T-shirts bomb, but new name shows up everywhere

San Diego Comic-Con was a great arena for NBC Universal to officially and fully launch its new Syfy brand. And while thousands of visitors were seen toting around bags that called Syfy “a four-letter word you can swear by,” some other efforts to gain excitement over the name seemed to fall a little short.

One campaign was to get fans to wear Syfy T-shirts to Comic-Con on Saturday. For those who bought VIP tickets to Bear McCreary’s Thursday night concert of the Battlestar Galactica Orchestra at the San Diego House of Blues were given swag bags that had everything a fan needed to participate in the Saturday campaign.

The drawback? It wasn’t a pre-printed Syfy T-shirt. It was a blank white shirt with an iron-on patch of the logo.

Suffice it to say that the five reporters that were covering, only one person was seen wearing the shirt. It was a parking attendant in a parking garage in San Diego’s Gaslamp District outside the convention center, and it was obvious that the iron-on lettering was already falling off.
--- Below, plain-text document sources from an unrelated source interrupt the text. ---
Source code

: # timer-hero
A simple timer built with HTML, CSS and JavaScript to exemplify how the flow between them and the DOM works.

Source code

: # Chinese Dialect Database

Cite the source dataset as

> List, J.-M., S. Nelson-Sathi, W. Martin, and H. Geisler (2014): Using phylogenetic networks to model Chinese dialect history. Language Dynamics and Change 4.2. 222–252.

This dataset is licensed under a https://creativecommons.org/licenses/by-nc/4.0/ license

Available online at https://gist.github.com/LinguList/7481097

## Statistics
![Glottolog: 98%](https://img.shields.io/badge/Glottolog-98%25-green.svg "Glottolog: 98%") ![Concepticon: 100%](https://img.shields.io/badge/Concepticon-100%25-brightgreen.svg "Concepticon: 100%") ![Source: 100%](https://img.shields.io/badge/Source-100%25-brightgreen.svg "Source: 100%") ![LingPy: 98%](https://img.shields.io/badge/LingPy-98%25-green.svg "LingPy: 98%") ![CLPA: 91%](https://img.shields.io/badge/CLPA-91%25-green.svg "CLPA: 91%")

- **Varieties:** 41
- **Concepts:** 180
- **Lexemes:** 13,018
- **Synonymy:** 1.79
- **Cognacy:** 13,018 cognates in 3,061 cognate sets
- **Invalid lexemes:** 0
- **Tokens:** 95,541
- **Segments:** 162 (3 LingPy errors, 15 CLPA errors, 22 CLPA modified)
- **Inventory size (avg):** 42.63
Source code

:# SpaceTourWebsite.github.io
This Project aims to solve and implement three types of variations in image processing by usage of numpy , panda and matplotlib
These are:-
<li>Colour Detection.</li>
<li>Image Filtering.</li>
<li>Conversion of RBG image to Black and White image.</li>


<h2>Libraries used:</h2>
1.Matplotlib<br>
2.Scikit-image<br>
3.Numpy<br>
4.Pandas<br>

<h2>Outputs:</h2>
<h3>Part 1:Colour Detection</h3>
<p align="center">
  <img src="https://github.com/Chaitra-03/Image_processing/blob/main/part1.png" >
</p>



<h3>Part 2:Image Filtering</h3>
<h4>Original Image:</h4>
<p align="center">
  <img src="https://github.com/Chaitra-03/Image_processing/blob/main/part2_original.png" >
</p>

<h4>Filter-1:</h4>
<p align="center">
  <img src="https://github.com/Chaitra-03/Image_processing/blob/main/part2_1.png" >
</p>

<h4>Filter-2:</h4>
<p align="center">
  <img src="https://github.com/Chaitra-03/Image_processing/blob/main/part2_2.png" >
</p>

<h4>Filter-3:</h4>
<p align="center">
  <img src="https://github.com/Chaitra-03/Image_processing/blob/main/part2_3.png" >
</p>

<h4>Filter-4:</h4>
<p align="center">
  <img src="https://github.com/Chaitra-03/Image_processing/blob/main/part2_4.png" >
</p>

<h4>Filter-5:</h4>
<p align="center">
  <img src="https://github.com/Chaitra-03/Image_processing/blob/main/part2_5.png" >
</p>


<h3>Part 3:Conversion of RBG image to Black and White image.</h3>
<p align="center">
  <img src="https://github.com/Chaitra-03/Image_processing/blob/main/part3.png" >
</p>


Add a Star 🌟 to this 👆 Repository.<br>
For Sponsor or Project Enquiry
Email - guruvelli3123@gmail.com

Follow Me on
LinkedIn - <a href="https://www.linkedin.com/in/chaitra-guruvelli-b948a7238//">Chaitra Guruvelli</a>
The Syfy name was everywhere, however. Street walkers had large hot-air balloons that helped direct fans to the brand. A restaurant was renamed Cafe Diem with a large Syfy logo on the front window. And Saturday’s party held jointly with Entertainment Weekly had the Syfy name plastered everywhere.

But not everyone making appearances at panels supported it. Sunday afternoon, former “Will & Grace” and “Free Enterprise” star Eric McCormack openly questioned the renaming, expressing his dislike for it, and telling the audience that he wanted to pronounce it “see-fee.” Some fans were spotted with homemade T-shirts that expressed their opinion that the name “sucks.”

Even Craig Engler, who Tweets for Syfy and is part of the network’s digital department, quoted one fan toward the end of the convention who said Syfy was a “tiny step in the ongoing revolution to remake our entire world in the name of consumerism.”

Engler, however, has pushed for support of the name, and has even had some fun with the rebranding. At one point, his iPhone corrected “furling” to “furlong” during the “Stargate: Universe” panel. Engler corrected himself on Twitter and said, “No, we didn’t rebrand the Furlings too!”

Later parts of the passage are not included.